EXERCISE
Could you please reproduce all the records below exactly, leaving out the images?

RECORDS FOR PROCESSING
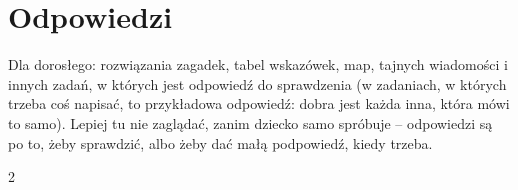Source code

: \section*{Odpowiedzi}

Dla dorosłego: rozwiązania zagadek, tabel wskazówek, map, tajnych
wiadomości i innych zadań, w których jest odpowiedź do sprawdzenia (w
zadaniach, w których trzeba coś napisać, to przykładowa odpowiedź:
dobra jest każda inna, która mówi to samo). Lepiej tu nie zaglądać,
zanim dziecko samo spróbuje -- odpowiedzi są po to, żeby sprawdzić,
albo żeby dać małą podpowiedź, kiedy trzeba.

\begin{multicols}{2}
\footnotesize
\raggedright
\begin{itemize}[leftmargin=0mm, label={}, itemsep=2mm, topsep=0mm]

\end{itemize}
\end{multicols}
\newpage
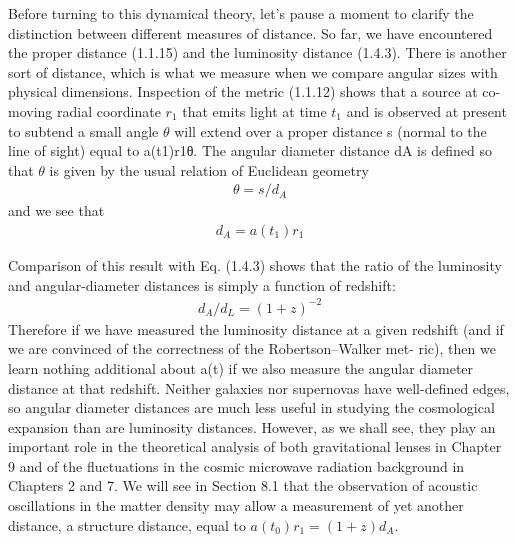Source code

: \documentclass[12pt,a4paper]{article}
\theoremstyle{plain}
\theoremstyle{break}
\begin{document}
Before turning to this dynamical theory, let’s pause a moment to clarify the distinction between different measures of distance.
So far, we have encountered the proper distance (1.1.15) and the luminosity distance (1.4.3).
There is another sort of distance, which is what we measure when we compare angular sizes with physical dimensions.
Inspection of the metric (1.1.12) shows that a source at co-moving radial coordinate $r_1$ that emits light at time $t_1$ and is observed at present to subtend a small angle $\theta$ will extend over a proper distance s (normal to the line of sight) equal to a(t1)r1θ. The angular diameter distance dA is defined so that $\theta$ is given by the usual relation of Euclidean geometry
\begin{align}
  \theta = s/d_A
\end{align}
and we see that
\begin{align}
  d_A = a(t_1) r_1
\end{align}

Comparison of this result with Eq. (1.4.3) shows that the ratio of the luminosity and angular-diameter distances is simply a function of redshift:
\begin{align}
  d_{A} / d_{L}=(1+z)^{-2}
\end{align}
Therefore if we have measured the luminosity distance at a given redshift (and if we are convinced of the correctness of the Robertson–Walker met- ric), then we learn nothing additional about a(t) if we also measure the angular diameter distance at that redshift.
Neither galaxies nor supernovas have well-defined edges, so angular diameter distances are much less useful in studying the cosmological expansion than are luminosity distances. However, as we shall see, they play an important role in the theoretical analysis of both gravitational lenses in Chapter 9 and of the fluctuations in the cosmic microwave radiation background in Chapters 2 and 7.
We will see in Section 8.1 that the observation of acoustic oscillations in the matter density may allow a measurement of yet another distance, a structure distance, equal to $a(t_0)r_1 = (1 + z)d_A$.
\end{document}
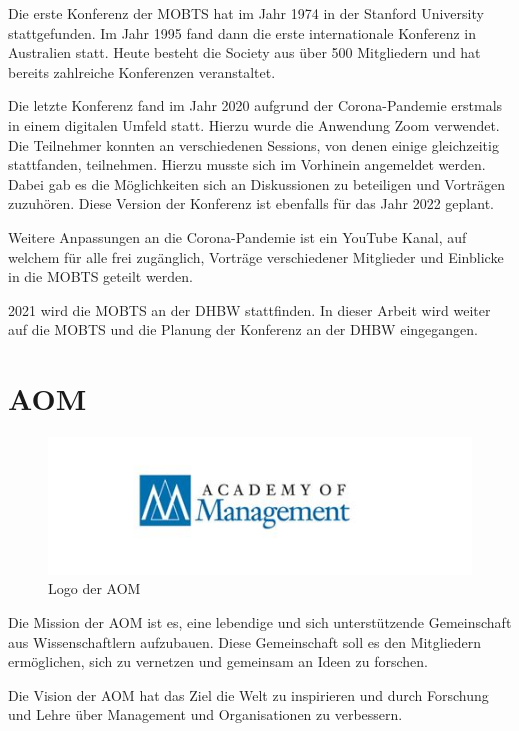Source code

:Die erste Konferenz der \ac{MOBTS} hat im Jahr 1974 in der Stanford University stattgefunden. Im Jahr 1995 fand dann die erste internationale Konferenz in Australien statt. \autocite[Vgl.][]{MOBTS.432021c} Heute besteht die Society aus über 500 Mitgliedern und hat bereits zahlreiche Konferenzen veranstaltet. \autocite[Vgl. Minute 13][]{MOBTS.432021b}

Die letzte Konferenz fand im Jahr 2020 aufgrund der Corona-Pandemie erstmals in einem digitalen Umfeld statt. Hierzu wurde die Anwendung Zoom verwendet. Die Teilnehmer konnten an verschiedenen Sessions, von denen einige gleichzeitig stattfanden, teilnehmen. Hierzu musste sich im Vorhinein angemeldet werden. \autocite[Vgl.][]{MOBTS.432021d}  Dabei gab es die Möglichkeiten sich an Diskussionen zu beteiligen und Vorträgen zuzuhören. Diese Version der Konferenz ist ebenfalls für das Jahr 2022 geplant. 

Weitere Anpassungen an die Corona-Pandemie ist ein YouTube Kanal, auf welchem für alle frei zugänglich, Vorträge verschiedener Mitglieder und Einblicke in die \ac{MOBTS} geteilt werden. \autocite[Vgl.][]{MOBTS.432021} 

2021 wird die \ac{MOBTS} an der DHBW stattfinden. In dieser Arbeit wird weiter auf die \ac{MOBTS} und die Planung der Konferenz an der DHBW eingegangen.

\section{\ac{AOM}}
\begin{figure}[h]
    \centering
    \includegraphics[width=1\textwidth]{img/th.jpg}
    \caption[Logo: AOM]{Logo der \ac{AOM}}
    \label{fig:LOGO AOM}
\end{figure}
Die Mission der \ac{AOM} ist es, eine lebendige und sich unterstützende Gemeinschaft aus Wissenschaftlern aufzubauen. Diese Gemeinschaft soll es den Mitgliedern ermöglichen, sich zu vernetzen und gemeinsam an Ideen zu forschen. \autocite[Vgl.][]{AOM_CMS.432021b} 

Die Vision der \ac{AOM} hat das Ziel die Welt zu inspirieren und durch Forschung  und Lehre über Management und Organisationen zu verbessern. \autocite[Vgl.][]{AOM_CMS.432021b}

REPLY TO THE EXERCISE
Source code

: \section*{Odpowiedzi}

Dla dorosłego: rozwiązania zagadek, tabel wskazówek, map, tajnych
wiadomości i innych zadań, w których jest odpowiedź do sprawdzenia (w
zadaniach, w których trzeba coś napisać, to przykładowa odpowiedź:
dobra jest każda inna, która mówi to samo). Lepiej tu nie zaglądać,
zanim dziecko samo spróbuje -- odpowiedzi są po to, żeby sprawdzić,
albo żeby dać małą podpowiedź, kiedy trzeba.

\begin{multicols}{2}
\footnotesize
\raggedright
\begin{itemize}[leftmargin=0mm, label={}, itemsep=2mm, topsep=0mm]

\end{itemize}
\end{multicols}
\newpage
Source code

: \documentclass[12pt,a4paper]{article}
\theoremstyle{plain}
\theoremstyle{break}
\begin{document}
Before turning to this dynamical theory, let’s pause a moment to clarify the distinction between different measures of distance.
So far, we have encountered the proper distance (1.1.15) and the luminosity distance (1.4.3).
There is another sort of distance, which is what we measure when we compare angular sizes with physical dimensions.
Inspection of the metric (1.1.12) shows that a source at co-moving radial coordinate $r_1$ that emits light at time $t_1$ and is observed at present to subtend a small angle $\theta$ will extend over a proper distance s (normal to the line of sight) equal to a(t1)r1θ. The angular diameter distance dA is defined so that $\theta$ is given by the usual relation of Euclidean geometry
\begin{align}
  \theta = s/d_A
\end{align}
and we see that
\begin{align}
  d_A = a(t_1) r_1
\end{align}

Comparison of this result with Eq. (1.4.3) shows that the ratio of the luminosity and angular-diameter distances is simply a function of redshift:
\begin{align}
  d_{A} / d_{L}=(1+z)^{-2}
\end{align}
Therefore if we have measured the luminosity distance at a given redshift (and if we are convinced of the correctness of the Robertson–Walker met- ric), then we learn nothing additional about a(t) if we also measure the angular diameter distance at that redshift.
Neither galaxies nor supernovas have well-defined edges, so angular diameter distances are much less useful in studying the cosmological expansion than are luminosity distances. However, as we shall see, they play an important role in the theoretical analysis of both gravitational lenses in Chapter 9 and of the fluctuations in the cosmic microwave radiation background in Chapters 2 and 7.
We will see in Section 8.1 that the observation of acoustic oscillations in the matter density may allow a measurement of yet another distance, a structure distance, equal to $a(t_0)r_1 = (1 + z)d_A$.
\end{document}
Source code

:Die erste Konferenz der \ac{MOBTS} hat im Jahr 1974 in der Stanford University stattgefunden. Im Jahr 1995 fand dann die erste internationale Konferenz in Australien statt. \autocite[Vgl.][]{MOBTS.432021c} Heute besteht die Society aus über 500 Mitgliedern und hat bereits zahlreiche Konferenzen veranstaltet. \autocite[Vgl. Minute 13][]{MOBTS.432021b}

Die letzte Konferenz fand im Jahr 2020 aufgrund der Corona-Pandemie erstmals in einem digitalen Umfeld statt. Hierzu wurde die Anwendung Zoom verwendet. Die Teilnehmer konnten an verschiedenen Sessions, von denen einige gleichzeitig stattfanden, teilnehmen. Hierzu musste sich im Vorhinein angemeldet werden. \autocite[Vgl.][]{MOBTS.432021d}  Dabei gab es die Möglichkeiten sich an Diskussionen zu beteiligen und Vorträgen zuzuhören. Diese Version der Konferenz ist ebenfalls für das Jahr 2022 geplant. 

Weitere Anpassungen an die Corona-Pandemie ist ein YouTube Kanal, auf welchem für alle frei zugänglich, Vorträge verschiedener Mitglieder und Einblicke in die \ac{MOBTS} geteilt werden. \autocite[Vgl.][]{MOBTS.432021} 

2021 wird die \ac{MOBTS} an der DHBW stattfinden. In dieser Arbeit wird weiter auf die \ac{MOBTS} und die Planung der Konferenz an der DHBW eingegangen.

\section{\ac{AOM}}
\begin{figure}[h]
    \centering
    \includegraphics[width=1\textwidth]{img/th.jpg}
    \caption[Logo: AOM]{Logo der \ac{AOM}}
    \label{fig:LOGO AOM}
\end{figure}
Die Mission der \ac{AOM} ist es, eine lebendige und sich unterstützende Gemeinschaft aus Wissenschaftlern aufzubauen. Diese Gemeinschaft soll es den Mitgliedern ermöglichen, sich zu vernetzen und gemeinsam an Ideen zu forschen. \autocite[Vgl.][]{AOM_CMS.432021b} 

Die Vision der \ac{AOM} hat das Ziel die Welt zu inspirieren und durch Forschung  und Lehre über Management und Organisationen zu verbessern. \autocite[Vgl.][]{AOM_CMS.432021b}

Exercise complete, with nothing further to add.